Homilia diária — Missa de 21/02/26 — Sábado — Lc 5,27-32
Homilia diária — Missa de 21/02/26 — Sábado — Lc 5,27-32
Caríssimos irmãos e irmãs, antes de tudo precisamos entrar na cena deste Evangelho com atenção e honestidade. Jesus passa, olha para Levi sentado na coletoria de impostos e diz apenas duas palavras: “Segue-me”. Em seguida, algo surpreendente acontece. Levi se levanta, deixa tudo e começa uma vida nova. Esse movimento rápido revela a força do olhar de Cristo, um olhar que não acusa, mas chama; não condena, mas desperta.
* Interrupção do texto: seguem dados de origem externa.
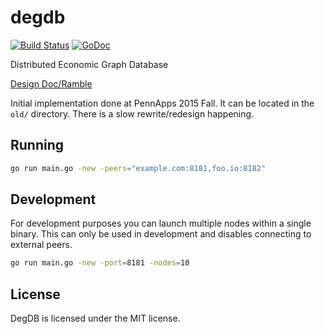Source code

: # degdb
[![Build Status](https://travis-ci.org/degdb/degdb.svg?branch=master)](https://travis-ci.org/DegDB/degdb)
[![GoDoc](https://godoc.org/github.com/degdb/degdb?status.svg)](https://godoc.org/github.com/DegDB/degdb)

Distributed Economic Graph Database

[Design Doc/Ramble](https://docs.google.com/document/d/1Z1zUMOGzsBLOU1JoeY-CLFI9eSMajrnQraBvSybjP8I/edit)

Initial implementation done at PennApps 2015 Fall. It can be located in the `old/` directory. There is a slow rewrite/redesign happening.

## Running
```bash
go run main.go -new -peers="example.com:8181,foo.io:8182"
```

## Development
For development purposes you can launch multiple nodes within a single binary. This can only be used in development and disables connecting to external peers.
```bash
go run main.go -new -port=8181 -nodes=10
```

## License

DegDB is licensed under the MIT license.
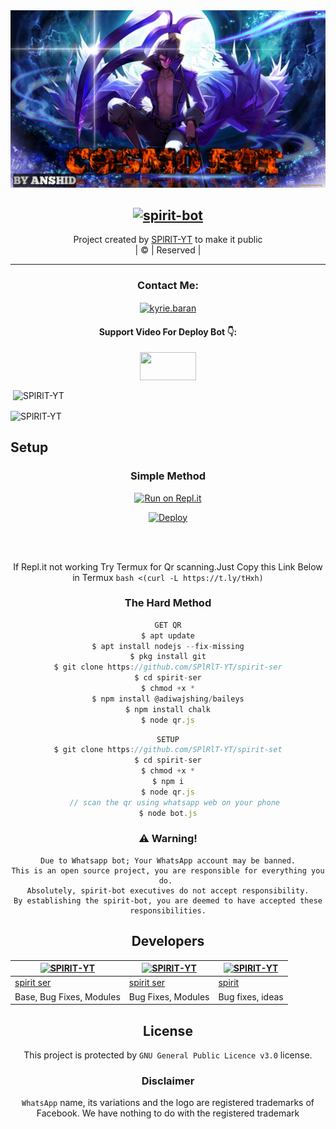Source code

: <div align="center"


[![spirit-ser](COSMO.BOT.jpg?size=100000)](https://github.com/SPlRlT-YT)

## [![spirit-bot](https://readme-typing-svg.herokuapp.com?font=Road+Rage&color=0000FF&lines=Welcome+to+spirit+ser+WA+Bot+repo;Created+by+SPIRIT+SER;This+is+the+Best++Bgm+bot;With+more+features)](https://bit.ly/2VM4lxF)


</p>
</div>
<p align="center">
Project created by <a href="https://github.com/SPlRlT-YT">SPlRlT-YT</a> to make it public
    <br>
       | © |
        Reserved |
    <br> 
</p>

----

<h3 align="center">Contact Me:</h3>
<p align="center">
<a href="https://instagram.com/sachu_abhiram_aj?utm_medium=copy_link" target="blank"><img align="center" src="https://cdn.jsdelivr.net/npm/simple-icons@3.0.1/icons/instagram.svg" alt="kyrie.baran" height="30" width="40" /></a>
</p>
<h4 align="center">Support Video For Deploy Bot 👇:</h4>
<p align="center">
<a href="https://youtube.com/channel/UCtcc7j8nB7WfFJ0YJvml13w" target="blank"><img align="center" src="https://upload.wikimedia.org/wikipedia/commons/thumb/e/e1/Logo_of_YouTube_%282015-2017%29.svg/1200px-Logo_of_YouTube_%282015-2017%29.svg.png" height="45" width="90" /></a>
</p>
  

<p align="center">

<p>&nbsp;<img align="center" src="https://github-readme-stats.vercel.app/api?username=SPlRlT-YT&show_icons=true&theme=dark&locale=en" alt="SPlRlT-YT" /></p>

<p><img align="center" src="https://github-readme-streak-stats.herokuapp.com/?user=SPlRlT-YT&theme=dark" alt="SPlRlT-YT" /></p>
</p>



## Setup
<div align="center">

  ### Simple Method
  
[![Run on Repl.it](https://www.linkpicture.com/q/Untitled-3_10.jpg)](https://replit.com/@phaticusthiccy/WhatsAsena-QR)

[![Deploy](https://www.linkpicture.com/q/heroku.jpg)](https://heroku.com/deploy?template=https://github.com/SPlRlT-YT/spirit-ser.git)
     </div>
<br>
<br >
 
<div align="center">

  If Repl.it not working Try Termux for Qr scanning.Just Copy this Link Below in Termux
```bash <(curl -L https://t.ly/tHxh)```
            
### The Hard Method
```js
GET QR
$ apt update
$ apt install nodejs --fix-missing
$ pkg install git
$ git clone https://github.com/SPlRlT-YT/spirit-ser
$ cd spirit-ser
$ chmod +x *
$ npm install @adiwajshing/baileys
$ npm install chalk
$ node qr.js
```
      
```js
SETUP
$ git clone https://github.com/SPlRlT-YT/spirit-set
$ cd spirit-ser
$ chmod +x *
$ npm i
$ node qr.js
   // scan the qr using whatsapp web on your phone
$ node bot.js
```


### ⚠️ Warning! 
```
Due to Whatsapp bot; Your WhatsApp account may be banned.
This is an open source project, you are responsible for everything you do. 
Absolutely, spirit-bot executives do not accept responsibility.
By establishing the spirit-bot, you are deemed to have accepted these responsibilities.
```

## Developers
  <div align="center">
    
  [![SPlRlT-YT](https://github.com/SPlRlT-YT.png?size=100)](https://github.com/SPlRlT-YT) | [![SPlRlT-YT](https://i.imgur.com/14w3OJb.jpeg?size=100)](https://github.com/SPlRlT-YT) | [![SPlRlT-YT](https://github.com/SPlRlT-YT.png?size=100)](https://github.com/SPlRlT-YT) 
----|----|----
[spirit ser](https://github.com/SPlRlT-YT) | [spirit ser](https://github.com/SPlRlT-YT) | [spirit](https://github.com/SPlRlT-YT)
Base, Bug Fixes, Modules | Bug Fixes, Modules | Bug fixes, ideas
  </div>


        
        
## License
This project is protected by `GNU General Public Licence v3.0` license.

### Disclaimer
`WhatsApp` name, its variations and the logo are registered trademarks of Facebook. We have nothing to do with the registered trademark
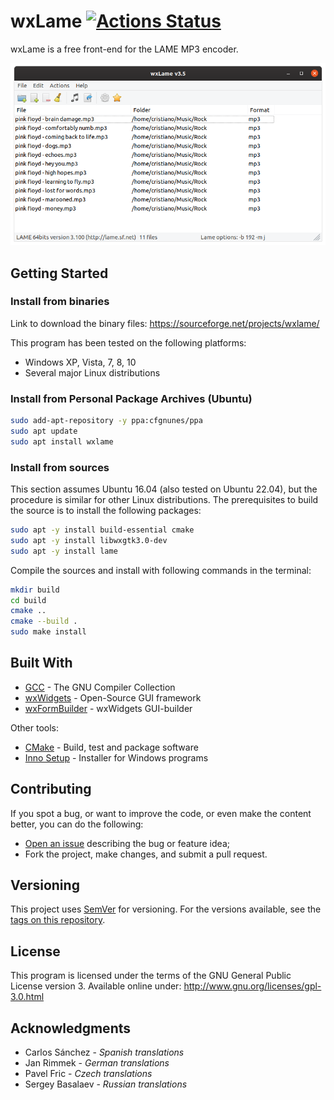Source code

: # wxLame [![Actions Status](https://github.com/cfgnunes/wxlame/workflows/build/badge.svg)](https://github.com/cfgnunes/wxlame/actions)

wxLame is a free front-end for the LAME MP3 encoder.

![screenshot](doc/screenshot.png)

## Getting Started

### Install from binaries

Link to download the binary files: <https://sourceforge.net/projects/wxlame/>

This program has been tested on the following platforms:

- Windows XP, Vista, 7, 8, 10
- Several major Linux distributions

### Install from Personal Package Archives (Ubuntu)

```sh
sudo add-apt-repository -y ppa:cfgnunes/ppa
sudo apt update
sudo apt install wxlame
```

### Install from sources

This section assumes Ubuntu 16.04 (also tested on Ubuntu 22.04), but the procedure is similar for other Linux distributions. The prerequisites to build the source is to install the following packages:

```sh
sudo apt -y install build-essential cmake
sudo apt -y install libwxgtk3.0-dev
sudo apt -y install lame
```

Compile the sources and install with following commands in the terminal:

```sh
mkdir build
cd build
cmake ..
cmake --build .
sudo make install
```

## Built With

- [GCC](https://gcc.gnu.org/) - The GNU Compiler Collection
- [wxWidgets](https://www.wxwidgets.org/) - Open-Source GUI framework
- [wxFormBuilder](https://github.com/wxFormBuilder/) - wxWidgets GUI-builder

Other tools:

- [CMake](https://cmake.org/) - Build, test and package software
- [Inno Setup](http://www.jrsoftware.org/isinfo.php) - Installer for Windows programs

## Contributing

If you spot a bug, or want to improve the code, or even make the content better, you can do the following:

- [Open an issue](https://github.com/cfgnunes/wxlame/issues/new) describing the bug or feature idea;
- Fork the project, make changes, and submit a pull request.

## Versioning

This project uses [SemVer](http://semver.org/) for versioning. For the versions available, see the [tags on this repository](https://github.com/cfgnunes/wxlame/tags).

## License

This program is licensed under the terms of the GNU General Public License version 3. Available online under:
<http://www.gnu.org/licenses/gpl-3.0.html>

## Acknowledgments

- Carlos Sánchez - _Spanish translations_
- Jan Rimmek - _German translations_
- Pavel Fric - _Czech translations_
- Sergey Basalaev - _Russian translations_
Enquanto muitos enxergavam em Levi apenas um pecador público, um traidor do seu povo, Jesus enxergava um coração capaz de mudança. O Senhor não se deixa guiar pelas aparências nem pela reputação construída diante dos homens. Ele penetra o íntimo, alcança o que está escondido e toca aquilo que ainda pode florescer. Assim, a vocação nasce não do mérito, mas da graça.
Logo depois, Levi oferece um grande banquete em sua casa. Curiosamente, a mesa se enche de cobradores de impostos e outras pessoas mal vistas pela sociedade religiosa. Cristo não evita essa companhia; ao contrário, senta-se com eles, conversa, partilha o pão e cria comunhão. Nesse gesto simples, Ele revela algo profundo: Deus não teme aproximar-se do pecador, pois a misericórdia sempre busca quem mais precisa dela.
Entretanto, os fariseus e mestres da Lei murmuram. Eles observam, julgam e questionam os discípulos: por que o vosso Mestre come com pecadores? A crítica nasce de um coração que mede a santidade pela distância do erro, como se a pureza dependesse de isolamento. Porém, Jesus desmonta essa lógica ao afirmar que os doentes precisam de médico. Com essa imagem clara, Ele apresenta a própria missão como obra de cura e resgate.

O verdadeiro obstáculo não é a fraqueza moral, mas o orgulho espiritual.
Quando o Senhor declara que não veio chamar os justos, mas os pecadores, Ele não elogia o pecado nem despreza a justiça. Ele denuncia a ilusão de autossuficiência. Quem se considera justo demais fecha a porta para a graça. Quem reconhece a própria fragilidade abre espaço para a transformação. Portanto, o verdadeiro obstáculo não é a fraqueza moral, mas o orgulho espiritual.
Diante disso, cada um de nós precisa perguntar com sinceridade onde se coloca nessa cena. Talvez carreguemos pecados evidentes, talvez escondamos quedas discretas, talvez cultivemos a sensação de superioridade silenciosa. Independentemente da situação, Cristo passa diante de nós hoje e repete o mesmo chamado. Ele não exige currículo limpo, mas disponibilidade interior.
Além disso, a conversão de Levi mostra que o encontro com Jesus gera mudança concreta. O evangelista não descreve longos discursos, mas registra um gesto decisivo: levantar-se e deixar tudo. Conversão não se reduz a emoção momentânea; ela produz escolhas novas, rompe com práticas antigas e reorganiza prioridades. O seguimento de Cristo atinge a vida inteira.
Por fim, este Evangelho nos convida a amar Cristo com gratidão profunda. Ele nos procurou quando estávamos distraídos, acomodados ou até afastados. Ele sentou-se à nossa mesa, entrou na nossa história e ofereceu cura. Portanto, não endureçamos o coração nem alimentemos a falsa segurança de quem acha que não precisa de médico. Reconheçamos nossa condição, acolhamos a misericórdia e sigamos o Senhor com alegria renovada.